Keywords

1 Introduction

Sentiment analysis or opinion mining is an important natural language processing task used to determine sentiment attitude of the text. Nowadays most state-of-the-art results are obtained using deep learning models, which require training on specialized labeled datasets. To improve the model performance, transfer learning approach can be used. This approach includes a pre-training step of learning general representations from a source task and an adaptation step of applying previously gained knowledge to a target task.

The most known Russian sentiment analysis datasets include ROMIP-2013 and SentiRuEval2015-2016 [4, 10, 11] consisting of annotated data on banks and telecom operators reviews from Twitter posts and news quotes. Current best results on these datasets were obtained using pre-trained RuBERT [7, 19] and conversational BERT model [3, 5] fine-tuned as architectures treating a sentiment classification task as a natural language inference (NLI) or question answering (QA) problem [7].

In this study, we introduce a method for automatic generation of annotated sample from a Russian news corpus using distant supervision technique. We compare different variants of combining additional data with original train samples and test the transfer learning approach based on several BERT models. For most datasets, the results were improved by more than 3% to the current state-of-the-art performance. On SentiRuEval-2015 Telecom Operators Dataset, the BERT-NLI model treating a sentiment classification problem as a natural language inference task, reached human level according to one of the metrics.

2 Related Work

Russian sentiment analysis datasets are based on different data sources [19], including reviews [4, 18], news stories [4] and posts from social networks [10, 14, 15]. The best results on most available datasets are obtained using transfer learning approaches based on Russian BERT-based models [2, 3, 5, 13, 19]. In [7], the authors tested several variants of RuBERT and different settings of its applications, and found that the best results on sentiment analysis tasks on several datasets were achieved using Conversational RuBERT trained on Russian social networks posts and comments. Among several architectures, the BERT-NLI model treating the sentiment classification problem as a natural language inference task usually has the highest results.

For automatic generation of annotated data for sentiment analysis task, researchers use so-called distant supervision approach, which exploits additional resources: users’ tags, manual lexicons [6, 15] and users’ positive or negative emoticons in case of Twitter sentiment analysis task [12, 15, 17]. Authors of [16] use the RuSentiFrames lexicon for creating a large automatically annotated dataset for recognition of sentiment relations between mentioned entities.

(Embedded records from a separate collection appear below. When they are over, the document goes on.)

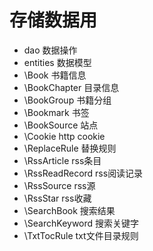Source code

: # 存储数据用

* dao 数据操作
* entities 数据模型
* \Book 书籍信息
* \BookChapter 目录信息
* \BookGroup 书籍分组
* \Bookmark 书签
* \BookSource 站点
* \Cookie http cookie
* \ReplaceRule 替换规则
* \RssArticle rss条目
* \RssReadRecord rss阅读记录
* \RssSource rss源
* \RssStar rss收藏
* \SearchBook 搜索结果
* \SearchKeyword 搜索关键字
* \TxtTocRule txt文件目录规则
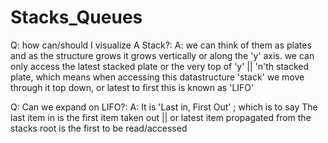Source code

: # Stacks_Queues
 
 Q: how can/should I visualize A Stack?:
 A: we can think of them as plates and as the structure grows
    it grows vertically or along the 'y' axis. 
    we can only access the latest stacked plate or the very top of 'y' || 'n'th stacked plate, which means when accessing this datastructure 'stack' we move through it top down, or latest to first this is known as 'LIFO'

Q: Can we expand on LIFO?: 
A: It is 'Last in, First Out' ; which is to say The last item in is the first item taken out || or latest item propagated from the stacks root is the first to be read/accessed

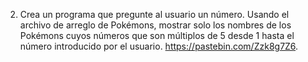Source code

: 2. Crea un programa que pregunte al usuario un número. Usando el archivo de arreglo de Pokémons, mostrar solo los nombres de los Pokémons cuyos números que son múltiplos de 5 desde 1 hasta el número introducido por el usuario. <https://pastebin.com/Zzk8g7Z6>.
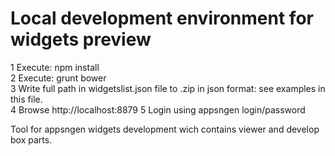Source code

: Local development environment for widgets preview  
=================  

1 Execute: npm install  
2 Execute: grunt bower  
3 Write full path in widgetslist.json file to .zip in json format: see examples in this file.  
4 Browse http://localhost:8879
5 Login using appsngen login/password

Tool for appsngen widgets development wich contains viewer and develop box parts.
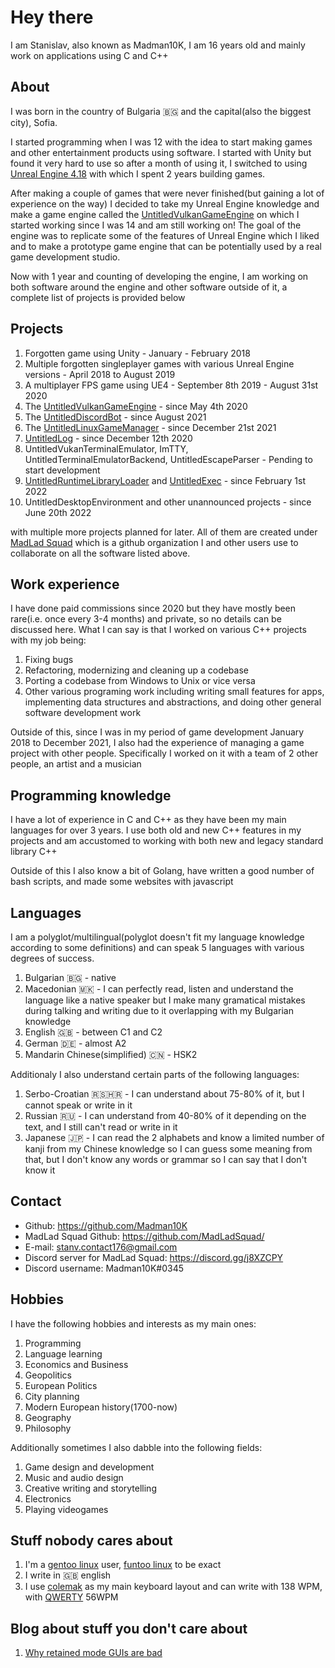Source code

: # Hey there
I am Stanislav, also known as Madman10K, I am 16 years old and mainly work on applications using C and C++

## About
I was born in the country of Bulgaria 🇧🇬 and the capital(also the biggest city), Sofia.

I started programming when I was 12 with the idea to start making games and other entertainment products using software. I started with Unity but found it very hard to use so after a month of using it, I switched to using [Unreal Engine 4.18](https://www.unrealengine.com/en-US/blog/unreal-engine-4-18-released) with which I spent 2 years building games.

After making a couple of games that were never finished(but gaining a lot of experience on the way) I decided to take my Unreal Engine knowledge and make a game engine called the [UntitledVulkanGameEngine](https://github.com/MadLadSquad/UntitledVulkanGameEngine) on which I started working since I was 14 and am still working on! 
The goal of the engine was to replicate some of the features of Unreal Engine which I liked and to make a prototype game engine that can be potentially used by a real game development studio.

Now with 1 year and counting of developing the engine, I am working on both software around the engine and other software outside of it, a complete list of projects is provided below
## Projects
1. Forgotten game using Unity - January - February 2018
1. Multiple forgotten singleplayer games with various Unreal Engine versions - April 2018 to August 2019
1. A multiplayer FPS game using UE4 - September 8th 2019 - August 31st 2020
1. The [UntitledVulkanGameEngine](https://github.com/MadLadSquad/UntitledVulkanGameEngine) - since May 4th 2020
1. The [UntitledDiscordBot](https://github.com/MadLadSquad/MadLadSquadBot) - since August 2021
1. The [UntitledLinuxGameManager](https://github.com/MadLadSquad/UntitledLinuxGameManager/) - since December 21st 2021
1. [UntitledLog](https://github.com/MadLadSquad/UntitledLog/) - since December 12th 2020
1. UntitledVukanTerminalEmulator, ImTTY, UntitledTerminalEmulatorBackend, UntitledEscapeParser - Pending to start development
1. [UntitledRuntimeLibraryLoader](https://github.com/MadLadSquad/UntitledRuntimeLibraryLoader/) and [UntitledExec](https://github.com/MadLadSquad/UntitledExec) - since February 1st 2022
1. UntitledDesktopEnvironment and other unannounced projects - since June 20th 2022

with multiple more projects planned for later. All of them are created under [MadLad Squad](https://github.com/MadLadSquad) which is a github organization I and other users use to collaborate on all the software listed above.

## Work experience
I have done paid commissions since 2020 but they have mostly been rare(i.e. once every 3-4 months) and private, so no details can be discussed here. What I can say is that I worked on various C++ projects with my job being:
1. Fixing bugs
1. Refactoring, modernizing and cleaning up a codebase
1. Porting a codebase from Windows to Unix or vice versa
1. Other various programing work including writing small features for apps, implementing data structures and abstractions, and doing other general software development work

Outside of this, since I was in my period of game development January 2018 to December 2021, I also had the experience of managing a game project with other people. Specifically I worked on it with a team of 2 other people, an artist and a musician
## Programming knowledge
I have a lot of experience in C and C++ as they have been my main languages for over 3 years. I use both old and new C++ features in my projects and am accustomed to working with both new and legacy standard library C++

Outside of this I also know a bit of Golang, have written a good number of bash scripts, and made some websites with javascript

## Languages
I am a polyglot/multilingual(polyglot doesn't fit my language knowledge according to some definitions) and can speak 5 languages with various degrees of success.
1. Bulgarian 🇧🇬 - native
1. Macedonian 🇲🇰 - I can perfectly read, listen and understand the language like a native speaker but I make many gramatical mistakes during talking and writing due to it overlapping with my Bulgarian knowledge
1. English 🇬🇧 - between C1 and C2
1. German 🇩🇪 - almost A2
1. Mandarin Chinese(simplified) 🇨🇳 - HSK2

Additionaly I also understand certain parts of the following languages:
1. Serbo-Croatian 🇷🇸🇭🇷 - I can understand about 75-80% of it, but I cannot speak or write in it
1. Russian 🇷🇺 - I can understand from 40-80% of it depending on the text, and I still can't read or write in it
1. Japanese 🇯🇵 - I can read the 2 alphabets and know a limited number of kanji from my Chinese knowledge so I can guess some meaning from that, but I don't know any words or grammar so I can say that I don't know it

## Contact
- Github: <https://github.com/Madman10K>
- MadLad Squad Github: <https://github.com/MadLadSquad/>
- E-mail: stanv.contact176@gmail.com
- Discord server for MadLad Squad: <https://discord.gg/j8XZCPY>
- Discord username: Madman10K#0345

## Hobbies
I have the following hobbies and interests as my main ones:
1. Programming
1. Language learning
1. Economics and Business
1. Geopolitics
1. European Politics
1. City planning
1. Modern European history(1700-now)
1. Geography
1. Philosophy

Additionally sometimes I also dabble into the following fields:
1. Game design and development
1. Music and audio design
1. Creative writing and storytelling
1. Electronics
1. Playing videogames

## Stuff nobody cares about
1. I'm a [gentoo linux](https://www.gentoo.org/) user, [funtoo linux](https://www.funtoo.org/Welcome) to be exact
1. I write in 🇬🇧 english
1. I use [colemak](https://colemak.com/) as my main keyboard layout and can write with 138 WPM, with [QWERTY](https://en.wikipedia.org/wiki/QWERTY) 56WPM

## Blog about stuff you don't care about
1. [Why retained mode GUIs are bad](https://madman10k.github.io/retained-mode-guis)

3 Russian Sentiment Benchmark Datasets

In our study, we consider the following Russian datasets (benchmarks): news quotes from the ROMIP-2013 evaluation [4] and Twitter datasets from SentiRuEval 2015–2016 evaluations [10, 11]. The collection of the news quotes contains opinions in direct or indirect speech extracted from news articles [4]. Twitter datasets from SentiRuEval-2015–2016 evaluations were annotated for the task of reputation monitoring [1, 10], which means searching sentiment-oriented opinions about banks and telecom companies.

Table 1. Benchmark sample sizes and sentiment class distributions (%).

Table 1 presents the main characteristics of datasets including train and test sample sizes and sentiment classes distributions. It can be seen in Table 1 that the neutral class is prevailing in all Twitter datasets, while ROMIP-2013 data is rather balanced. For this reason, along with the standard metrics of \(F_1\ macro\) and accuracy, \(F^{+-}_1macro\) and \(F^{+-}_1micro\) ignoring the neutral class were also calculated. Insignificant part of samples contains two or more sentiment analysis objects, so these tweets are duplicated with corresponding attitude labels [11].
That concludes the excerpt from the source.